PROBLEM STATEMENT: Starting at the line that holds "dimension where needed" and stopping at the line that holds "- Log all access attempts", restate the records below word for word, with both of those lines included.

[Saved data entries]
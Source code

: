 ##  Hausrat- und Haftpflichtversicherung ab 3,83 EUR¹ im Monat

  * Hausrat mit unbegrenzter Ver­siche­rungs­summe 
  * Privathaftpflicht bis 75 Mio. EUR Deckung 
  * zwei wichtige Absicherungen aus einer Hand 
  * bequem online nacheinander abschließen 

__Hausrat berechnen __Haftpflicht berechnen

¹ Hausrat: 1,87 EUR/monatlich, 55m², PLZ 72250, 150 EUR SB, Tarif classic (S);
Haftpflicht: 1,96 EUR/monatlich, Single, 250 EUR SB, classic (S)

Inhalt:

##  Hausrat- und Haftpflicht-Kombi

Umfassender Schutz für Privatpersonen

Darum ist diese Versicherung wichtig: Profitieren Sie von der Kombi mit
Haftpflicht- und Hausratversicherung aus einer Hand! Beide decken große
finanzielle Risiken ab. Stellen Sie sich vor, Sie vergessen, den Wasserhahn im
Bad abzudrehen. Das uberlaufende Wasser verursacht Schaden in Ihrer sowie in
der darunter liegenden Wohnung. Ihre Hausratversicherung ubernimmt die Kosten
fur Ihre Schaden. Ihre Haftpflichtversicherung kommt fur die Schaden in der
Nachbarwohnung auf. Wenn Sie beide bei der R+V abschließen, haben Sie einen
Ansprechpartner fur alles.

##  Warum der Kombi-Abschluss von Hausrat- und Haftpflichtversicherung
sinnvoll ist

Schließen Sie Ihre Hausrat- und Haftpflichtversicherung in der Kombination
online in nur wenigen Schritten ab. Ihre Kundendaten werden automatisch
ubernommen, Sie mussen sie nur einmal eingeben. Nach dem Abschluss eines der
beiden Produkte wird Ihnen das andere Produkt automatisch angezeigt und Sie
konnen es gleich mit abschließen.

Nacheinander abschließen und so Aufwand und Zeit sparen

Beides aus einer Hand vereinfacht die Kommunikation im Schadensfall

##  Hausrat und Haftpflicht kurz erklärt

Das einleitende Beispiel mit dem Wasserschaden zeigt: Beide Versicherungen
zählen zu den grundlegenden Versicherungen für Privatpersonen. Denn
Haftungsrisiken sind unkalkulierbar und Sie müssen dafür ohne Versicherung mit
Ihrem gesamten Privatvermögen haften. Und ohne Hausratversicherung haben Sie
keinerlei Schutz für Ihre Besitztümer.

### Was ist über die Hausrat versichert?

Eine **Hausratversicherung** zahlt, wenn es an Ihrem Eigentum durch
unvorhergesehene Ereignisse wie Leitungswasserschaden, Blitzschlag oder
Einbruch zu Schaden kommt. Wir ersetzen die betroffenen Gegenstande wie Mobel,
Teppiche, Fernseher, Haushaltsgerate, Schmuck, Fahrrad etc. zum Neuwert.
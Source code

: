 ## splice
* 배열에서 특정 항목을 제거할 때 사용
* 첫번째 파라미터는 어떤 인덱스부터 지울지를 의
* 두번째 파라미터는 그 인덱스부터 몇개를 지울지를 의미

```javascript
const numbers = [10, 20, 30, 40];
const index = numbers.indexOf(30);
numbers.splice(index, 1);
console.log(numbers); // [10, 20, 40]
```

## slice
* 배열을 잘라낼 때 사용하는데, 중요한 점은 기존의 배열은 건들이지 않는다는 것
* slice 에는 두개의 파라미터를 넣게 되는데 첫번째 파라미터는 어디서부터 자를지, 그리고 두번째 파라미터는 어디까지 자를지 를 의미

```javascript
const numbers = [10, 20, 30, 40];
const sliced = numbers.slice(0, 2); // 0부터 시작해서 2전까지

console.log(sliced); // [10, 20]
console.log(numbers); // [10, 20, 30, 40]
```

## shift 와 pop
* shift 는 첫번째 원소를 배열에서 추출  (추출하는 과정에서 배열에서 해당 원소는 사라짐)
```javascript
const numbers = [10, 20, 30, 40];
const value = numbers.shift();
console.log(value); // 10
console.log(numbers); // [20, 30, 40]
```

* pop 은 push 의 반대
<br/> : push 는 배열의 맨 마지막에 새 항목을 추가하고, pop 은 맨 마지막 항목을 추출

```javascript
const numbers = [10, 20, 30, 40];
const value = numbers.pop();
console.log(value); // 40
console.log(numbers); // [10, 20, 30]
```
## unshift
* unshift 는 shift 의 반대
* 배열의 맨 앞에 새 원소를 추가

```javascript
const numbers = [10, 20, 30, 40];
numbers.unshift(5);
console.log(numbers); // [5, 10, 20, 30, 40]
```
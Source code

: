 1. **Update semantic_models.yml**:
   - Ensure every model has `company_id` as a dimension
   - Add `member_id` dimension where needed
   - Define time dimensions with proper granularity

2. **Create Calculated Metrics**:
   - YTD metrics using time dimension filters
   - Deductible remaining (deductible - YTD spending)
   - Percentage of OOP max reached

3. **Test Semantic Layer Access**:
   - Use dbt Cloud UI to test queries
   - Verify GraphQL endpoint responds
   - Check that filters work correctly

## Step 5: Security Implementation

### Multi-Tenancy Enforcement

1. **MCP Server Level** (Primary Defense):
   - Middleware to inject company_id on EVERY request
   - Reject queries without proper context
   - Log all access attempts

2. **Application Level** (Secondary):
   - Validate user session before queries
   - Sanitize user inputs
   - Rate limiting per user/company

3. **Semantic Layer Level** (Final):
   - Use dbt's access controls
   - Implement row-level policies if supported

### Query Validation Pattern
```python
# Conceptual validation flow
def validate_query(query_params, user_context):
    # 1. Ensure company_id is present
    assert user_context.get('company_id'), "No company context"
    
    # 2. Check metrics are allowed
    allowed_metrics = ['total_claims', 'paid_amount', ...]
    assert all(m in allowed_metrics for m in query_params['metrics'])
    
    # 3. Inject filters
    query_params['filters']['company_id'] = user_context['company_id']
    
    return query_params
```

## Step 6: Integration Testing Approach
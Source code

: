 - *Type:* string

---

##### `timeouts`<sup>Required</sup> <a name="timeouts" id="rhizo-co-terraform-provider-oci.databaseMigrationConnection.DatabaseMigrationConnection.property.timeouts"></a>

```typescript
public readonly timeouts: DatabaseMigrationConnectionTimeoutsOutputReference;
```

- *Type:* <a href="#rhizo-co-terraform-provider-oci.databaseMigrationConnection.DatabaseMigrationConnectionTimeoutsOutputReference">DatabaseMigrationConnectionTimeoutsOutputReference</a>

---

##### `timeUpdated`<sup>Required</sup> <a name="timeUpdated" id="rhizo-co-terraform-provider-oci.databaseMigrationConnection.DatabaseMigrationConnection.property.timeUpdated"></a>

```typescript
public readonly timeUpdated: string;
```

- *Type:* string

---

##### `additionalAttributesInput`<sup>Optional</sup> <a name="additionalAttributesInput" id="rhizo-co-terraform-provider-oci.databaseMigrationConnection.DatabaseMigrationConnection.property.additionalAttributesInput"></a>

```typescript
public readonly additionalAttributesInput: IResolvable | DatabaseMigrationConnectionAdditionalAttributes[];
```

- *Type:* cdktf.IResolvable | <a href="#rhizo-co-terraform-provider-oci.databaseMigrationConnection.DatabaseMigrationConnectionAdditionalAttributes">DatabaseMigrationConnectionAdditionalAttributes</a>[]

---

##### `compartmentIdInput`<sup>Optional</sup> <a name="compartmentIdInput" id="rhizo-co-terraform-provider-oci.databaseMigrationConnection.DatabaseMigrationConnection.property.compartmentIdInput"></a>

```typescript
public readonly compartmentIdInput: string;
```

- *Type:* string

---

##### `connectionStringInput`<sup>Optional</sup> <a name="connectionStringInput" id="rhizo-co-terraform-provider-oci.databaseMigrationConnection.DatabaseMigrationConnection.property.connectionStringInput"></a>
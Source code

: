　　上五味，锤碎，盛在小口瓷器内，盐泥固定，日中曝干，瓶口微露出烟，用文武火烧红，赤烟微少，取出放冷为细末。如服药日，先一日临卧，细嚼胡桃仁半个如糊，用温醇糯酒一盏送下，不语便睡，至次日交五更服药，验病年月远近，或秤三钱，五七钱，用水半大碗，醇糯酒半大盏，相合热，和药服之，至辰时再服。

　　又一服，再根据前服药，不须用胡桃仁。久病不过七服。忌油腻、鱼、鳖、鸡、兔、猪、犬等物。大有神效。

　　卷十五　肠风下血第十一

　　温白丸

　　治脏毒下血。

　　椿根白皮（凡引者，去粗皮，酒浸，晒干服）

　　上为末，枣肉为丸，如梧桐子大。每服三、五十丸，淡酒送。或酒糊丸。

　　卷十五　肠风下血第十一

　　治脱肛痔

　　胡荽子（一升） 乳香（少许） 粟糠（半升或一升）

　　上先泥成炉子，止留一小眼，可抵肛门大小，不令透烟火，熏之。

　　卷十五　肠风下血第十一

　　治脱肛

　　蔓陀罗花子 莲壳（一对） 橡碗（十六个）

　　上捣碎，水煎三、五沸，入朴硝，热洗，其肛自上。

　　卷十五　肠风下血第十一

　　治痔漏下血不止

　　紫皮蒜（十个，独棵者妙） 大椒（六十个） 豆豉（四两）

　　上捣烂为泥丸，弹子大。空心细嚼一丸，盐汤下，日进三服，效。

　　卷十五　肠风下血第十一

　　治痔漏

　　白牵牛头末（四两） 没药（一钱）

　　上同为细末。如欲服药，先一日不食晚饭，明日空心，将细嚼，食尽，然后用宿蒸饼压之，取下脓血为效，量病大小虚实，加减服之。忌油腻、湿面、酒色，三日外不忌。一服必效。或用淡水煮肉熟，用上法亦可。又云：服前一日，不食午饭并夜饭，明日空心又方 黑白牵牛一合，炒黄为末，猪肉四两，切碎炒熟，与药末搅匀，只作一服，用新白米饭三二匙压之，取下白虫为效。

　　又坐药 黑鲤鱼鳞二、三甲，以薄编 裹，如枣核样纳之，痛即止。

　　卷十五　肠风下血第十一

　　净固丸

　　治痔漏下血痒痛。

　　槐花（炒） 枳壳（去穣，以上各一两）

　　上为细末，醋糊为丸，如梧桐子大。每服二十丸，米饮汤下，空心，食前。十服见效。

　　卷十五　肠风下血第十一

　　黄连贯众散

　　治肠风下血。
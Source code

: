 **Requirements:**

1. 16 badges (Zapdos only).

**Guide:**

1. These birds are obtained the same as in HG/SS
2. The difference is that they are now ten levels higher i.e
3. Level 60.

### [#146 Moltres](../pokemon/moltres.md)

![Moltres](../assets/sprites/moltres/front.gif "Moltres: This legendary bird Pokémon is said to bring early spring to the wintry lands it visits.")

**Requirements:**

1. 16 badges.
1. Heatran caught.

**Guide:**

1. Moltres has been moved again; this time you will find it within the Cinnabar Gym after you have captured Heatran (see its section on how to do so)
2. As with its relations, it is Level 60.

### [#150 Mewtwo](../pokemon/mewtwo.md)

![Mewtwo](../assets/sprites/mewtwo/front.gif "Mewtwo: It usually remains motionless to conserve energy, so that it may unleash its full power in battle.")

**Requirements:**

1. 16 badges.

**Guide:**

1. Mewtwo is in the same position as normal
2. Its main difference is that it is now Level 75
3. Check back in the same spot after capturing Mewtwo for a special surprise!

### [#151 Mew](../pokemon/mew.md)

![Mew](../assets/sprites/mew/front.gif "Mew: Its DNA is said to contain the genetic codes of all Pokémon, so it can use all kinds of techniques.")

TASK RESULT:
   - Add `member_id` dimension where needed
   - Define time dimensions with proper granularity

2. **Create Calculated Metrics**:
   - YTD metrics using time dimension filters
   - Deductible remaining (deductible - YTD spending)
   - Percentage of OOP max reached

3. **Test Semantic Layer Access**:
   - Use dbt Cloud UI to test queries
   - Verify GraphQL endpoint responds
   - Check that filters work correctly

## Step 5: Security Implementation

### Multi-Tenancy Enforcement

1. **MCP Server Level** (Primary Defense):
   - Middleware to inject company_id on EVERY request
   - Reject queries without proper context
   - Log all access attempts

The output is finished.